The most familiar presenting symptoms in our patients were abdominal pain and upper abdominal mass, which were consistent with Agbakwuru et al. and Ojo and Babayo. Similarly, extensive reviews also reported a similar presentation. There is a wide range of investigative options. Most of our patients had abdominopelvic ultrasound while a few had abdominopelvic CT; Furthermore, our patients had full blood count, serum electrolyte urea and creatine, serum amalyse, and liver function test. This is in tandem with investigations carried out by Ojo and Babayo, Agbakwuru et al., and Akinola et al. However, there are other investigations. Endoscopic ultrasonography can demonstrate vessels or aneurysms in a pseudocyst and is of great value in avoiding hazardous bleeding during endoscopic cystenterostomy.[1],[2],[4],[6],[8],[11],[12],[13],[14] An upper gastrointestinal endoscopy can differentiate an intragastric pathology from a pseudocyst and demonstrate extragastric compression from a large pseudocyst. A barium meal serves as an alternative investigation in establishing intragastric pathology where endoscopy is not available and can define the relationship of the cyst to the upper digestive tract. Chest X-ray will confirm the presence of an accompanying left or bilateral pleural effusion. Abdominopelvic CT is imperative in situations where there is a limitation with ultrasonography, such as in mediastinal pseudocysts and for characterising concurrent or underlying pancreatic lesions. Abdominopelvic magnetic resonance imaging (MRI) can demonstrate the presence or extension of the fistulous tract into the pancreas, effectively detect a solid component of the cyst, and differentiate between organised necrosis and a pseudocyst.[15],[16],[17]

Endoscopic retrograde pancreatography (ERCP) will demonstrate the presence of communication between the main Pancreatic duct and the Pseudocyst; which is essential consideration in choice of treatment as the risk Pancreaticocutaneous fistula is higher with Percutaneous drainage than endoscopic drainage. It is equally efficient in defining pancreatic ductal pathology (such as stricture and obstruction) and likely preventing spontaneous resolution. Magnetic resonance cholangiopancreatography (MRCP) has a similar sensitivity to endoscopic retrograde cholangio pancreatography (ERCP) but has the advantage of providing images of the pancreatic ducts in their natural state by not involving the distension of the ducts by the injection of contrast media.[18],[19] When pancreatography is necessary, it is better within a day or two of operation under antibiotic cover to lessen the chance of infection. Angiography is not a routine investigation of pseudocyst, but in the setting of pseudoaneurysms resulting from vascular erosion, it could serve both as a diagnostic and therapeutic intervention.[18],[19],[20],[21]

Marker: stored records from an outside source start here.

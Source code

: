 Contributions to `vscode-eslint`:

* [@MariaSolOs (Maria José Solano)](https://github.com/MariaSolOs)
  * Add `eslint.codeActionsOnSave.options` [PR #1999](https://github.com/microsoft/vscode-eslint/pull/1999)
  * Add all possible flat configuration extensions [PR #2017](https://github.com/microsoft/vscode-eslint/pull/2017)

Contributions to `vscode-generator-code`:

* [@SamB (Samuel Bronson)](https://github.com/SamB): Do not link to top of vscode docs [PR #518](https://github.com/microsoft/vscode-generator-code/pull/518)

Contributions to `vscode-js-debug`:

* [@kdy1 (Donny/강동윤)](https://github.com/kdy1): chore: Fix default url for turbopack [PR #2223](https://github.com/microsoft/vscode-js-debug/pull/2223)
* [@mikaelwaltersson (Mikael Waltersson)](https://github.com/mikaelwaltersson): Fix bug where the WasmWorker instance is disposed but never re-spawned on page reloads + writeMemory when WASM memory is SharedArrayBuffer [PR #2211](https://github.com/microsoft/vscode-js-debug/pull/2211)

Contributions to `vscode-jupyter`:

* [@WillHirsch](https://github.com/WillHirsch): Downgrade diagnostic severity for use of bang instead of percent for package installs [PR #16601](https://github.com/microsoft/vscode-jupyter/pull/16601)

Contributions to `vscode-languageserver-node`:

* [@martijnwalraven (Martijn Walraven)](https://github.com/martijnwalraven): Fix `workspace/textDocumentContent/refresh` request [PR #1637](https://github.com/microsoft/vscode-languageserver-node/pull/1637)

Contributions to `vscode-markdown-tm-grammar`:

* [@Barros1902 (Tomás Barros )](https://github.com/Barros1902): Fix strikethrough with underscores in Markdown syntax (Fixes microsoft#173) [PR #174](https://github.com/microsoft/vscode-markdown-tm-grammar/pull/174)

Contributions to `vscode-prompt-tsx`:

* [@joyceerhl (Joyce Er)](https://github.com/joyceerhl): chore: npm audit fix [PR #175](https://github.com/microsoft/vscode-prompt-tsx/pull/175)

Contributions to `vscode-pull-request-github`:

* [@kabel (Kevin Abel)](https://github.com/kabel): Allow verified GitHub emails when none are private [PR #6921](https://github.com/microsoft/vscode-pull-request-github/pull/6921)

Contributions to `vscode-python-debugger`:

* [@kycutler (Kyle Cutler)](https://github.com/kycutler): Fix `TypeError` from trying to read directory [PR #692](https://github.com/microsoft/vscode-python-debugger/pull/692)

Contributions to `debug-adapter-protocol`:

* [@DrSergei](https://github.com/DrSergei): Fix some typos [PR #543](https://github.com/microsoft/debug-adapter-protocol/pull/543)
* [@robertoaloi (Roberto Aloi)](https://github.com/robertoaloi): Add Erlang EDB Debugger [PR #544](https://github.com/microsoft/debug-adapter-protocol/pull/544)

The initial approach to the treatment of Pseudocyst that is <6cm and in acute phase < 6weeks and have a wall thickness of 3-9mm with no other Pancreatic duct abnormality is conservative.[1],[2],[11],[16] Up to 50% of pseudocysts may regress on expectant management. The surgical approach to pancreatic pseudocyst entails drainage of the cyst using various techniques with considerations given to the anatomy of the cyst, the pathology present, and the patient's general condition. Although medical management has been tried and anecdotally reported to be successful, the therapy is usually prolonged. None of our patients had conservative management; similarly, all the patients reported by Ojo and Babayo had surgical treatment; on the contrary, some of the patients reported by Agbakwuru et al. had conservative treatment.[1],[2],[11],[16],[22],[23]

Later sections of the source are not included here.